• Aim of the exercise
Look through the data for the string "text". Copy every line where it is found.
▼▼▼
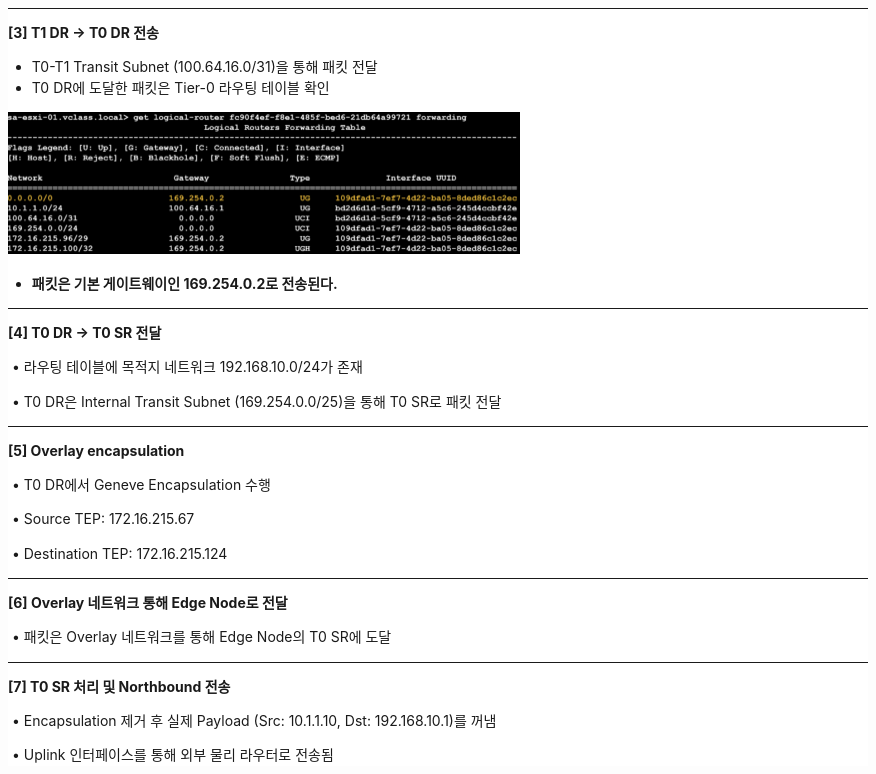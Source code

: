 ------

**[3] T1 DR → T0 DR 전송**

* T0-T1 Transit Subnet (100.64.16.0/31)을 통해 패킷 전달
* T0 DR에 도달한 패킷은 Tier-0 라우팅 테이블 확인

<img src="../../../assets/cisco_post_img/2025-03-25-VMware NSX Module 5-6 (2) Lesson 6 Logical Routing Packet Walk//image-20250325123858740.png" alt="image-20250325123858740" style="zoom:50%;" />

* **패킷은 기본 게이트웨이인 169.254.0.2로 전송된다.**

------

**[4] T0 DR → T0 SR 전달**

​	•	라우팅 테이블에 목적지 네트워크 192.168.10.0/24가 존재

​	•	T0 DR은 Internal Transit Subnet (169.254.0.0/25)을 통해 T0 SR로 패킷 전달



------

**[5] Overlay encapsulation**

​	•	T0 DR에서 Geneve Encapsulation 수행

​	•	Source TEP: 172.16.215.67

​	•	Destination TEP: 172.16.215.124



------

**[6] Overlay 네트워크 통해 Edge Node로 전달**

​	•	패킷은 Overlay 네트워크를 통해 Edge Node의 T0 SR에 도달



------

**[7] T0 SR 처리 및 Northbound 전송**

​	•	Encapsulation 제거 후 실제 Payload (Src: 10.1.1.10, Dst: 192.168.10.1)를 꺼냄

​	•	Uplink 인터페이스를 통해 외부 물리 라우터로 전송됨

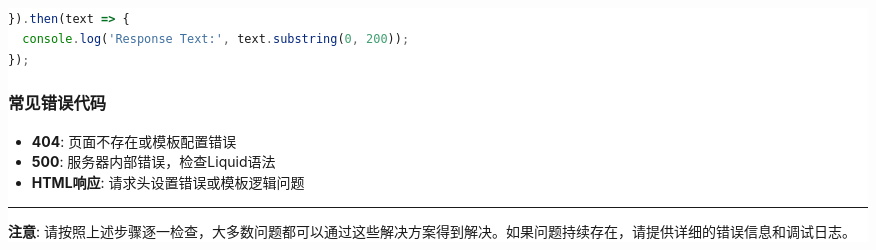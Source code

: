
 ```javascript
}).then(text => {
  console.log('Response Text:', text.substring(0, 200));
});
```

### 常见错误代码
- **404**: 页面不存在或模板配置错误
- **500**: 服务器内部错误，检查Liquid语法
- **HTML响应**: 请求头设置错误或模板逻辑问题

---

**注意**: 请按照上述步骤逐一检查，大多数问题都可以通过这些解决方案得到解决。如果问题持续存在，请提供详细的错误信息和调试日志。
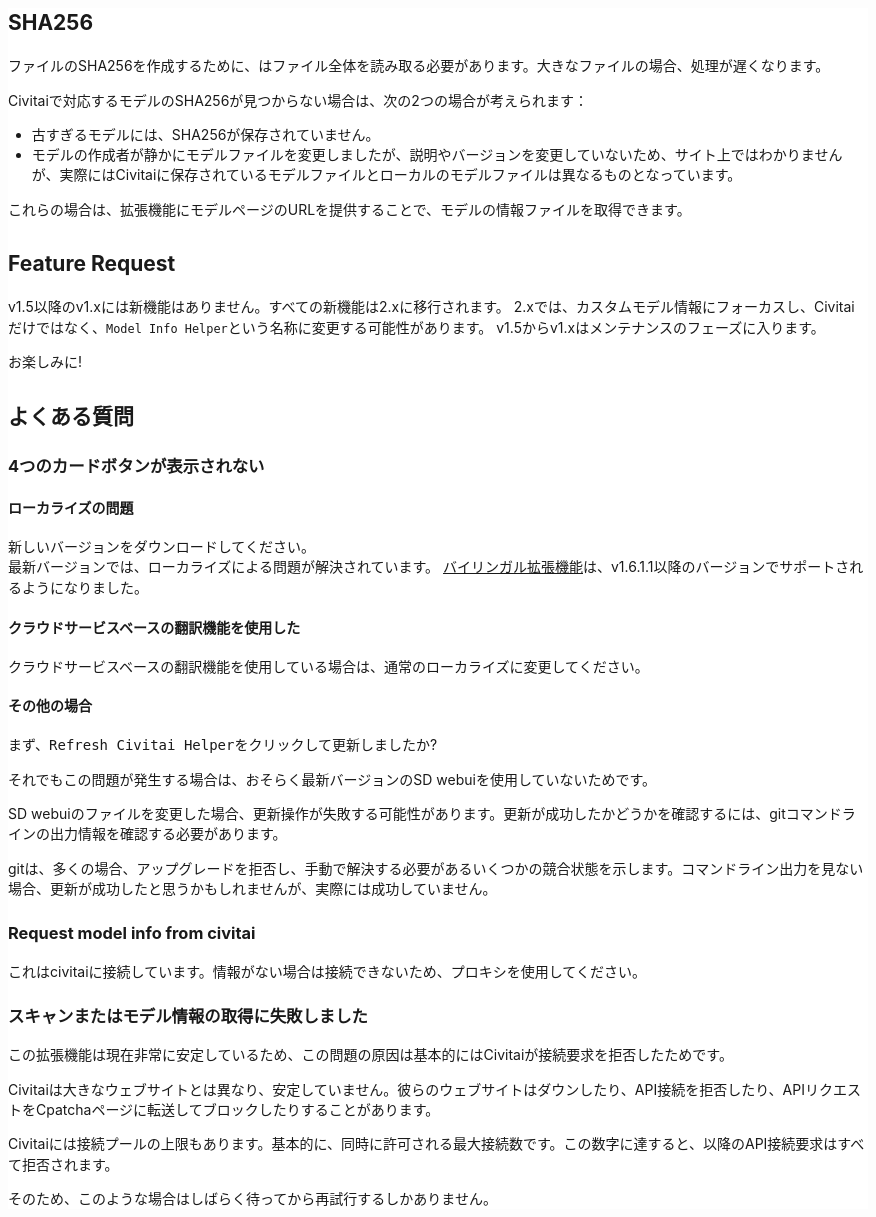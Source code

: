 
## SHA256
ファイルのSHA256を作成するために、はファイル全体を読み取る必要があります。大きなファイルの場合、処理が遅くなります。

Civitaiで対応するモデルのSHA256が見つからない場合は、次の2つの場合が考えられます：
* 古すぎるモデルには、SHA256が保存されていません。
* モデルの作成者が静かにモデルファイルを変更しましたが、説明やバージョンを変更していないため、サイト上ではわかりませんが、実際にはCivitaiに保存されているモデルファイルとローカルのモデルファイルは異なるものとなっています。  

これらの場合は、拡張機能にモデルページのURLを提供することで、モデルの情報ファイルを取得できます。

## Feature Request
v1.5以降のv1.xには新機能はありません。すべての新機能は2.xに移行されます。
2.xでは、カスタムモデル情報にフォーカスし、Civitaiだけではなく、`Model Info Helper`という名称に変更する可能性があります。
v1.5からv1.xはメンテナンスのフェーズに入ります。

お楽しみに!


## よくある質問
### 4つのカードボタンが表示されない
#### ローカライズの問題
新しいバージョンをダウンロードしてください。  
最新バージョンでは、ローカライズによる問題が解決されています。
[バイリンガル拡張機能](https://github.com/journey-ad/sd-webui-bilingual-localization)は、v1.6.1.1以降のバージョンでサポートされるようになりました。 

#### クラウドサービスベースの翻訳機能を使用した
クラウドサービスベースの翻訳機能を使用している場合は、通常のローカライズに変更してください。

#### その他の場合
まず、<kbd>Refresh Civitai Helper</kbd>をクリックして更新しましたか?  

それでもこの問題が発生する場合は、おそらく最新バージョンのSD webuiを使用していないためです。  

SD webuiのファイルを変更した場合、更新操作が失敗する可能性があります。更新が成功したかどうかを確認するには、gitコマンドラインの出力情報を確認する必要があります。  

gitは、多くの場合、アップグレードを拒否し、手動で解決する必要があるいくつかの競合状態を示します。コマンドライン出力を見ない場合、更新が成功したと思うかもしれませんが、実際には成功していません。   

 
### Request model info from civitai
これはcivitaiに接続しています。情報がない場合は接続できないため、プロキシを使用してください。


### スキャンまたはモデル情報の取得に失敗しました
この拡張機能は現在非常に安定しているため、この問題の原因は基本的にはCivitaiが接続要求を拒否したためです。  

Civitaiは大きなウェブサイトとは異なり、安定していません。彼らのウェブサイトはダウンしたり、API接続を拒否したり、APIリクエストをCpatchaページに転送してブロックしたりすることがあります。  

Civitaiには接続プールの上限もあります。基本的に、同時に許可される最大接続数です。この数字に達すると、以降のAPI接続要求はすべて拒否されます。  

そのため、このような場合はしばらく待ってから再試行するしかありません。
▲▲▲
• Your response
}).then(text => {
  console.log('Response Text:', text.substring(0, 200));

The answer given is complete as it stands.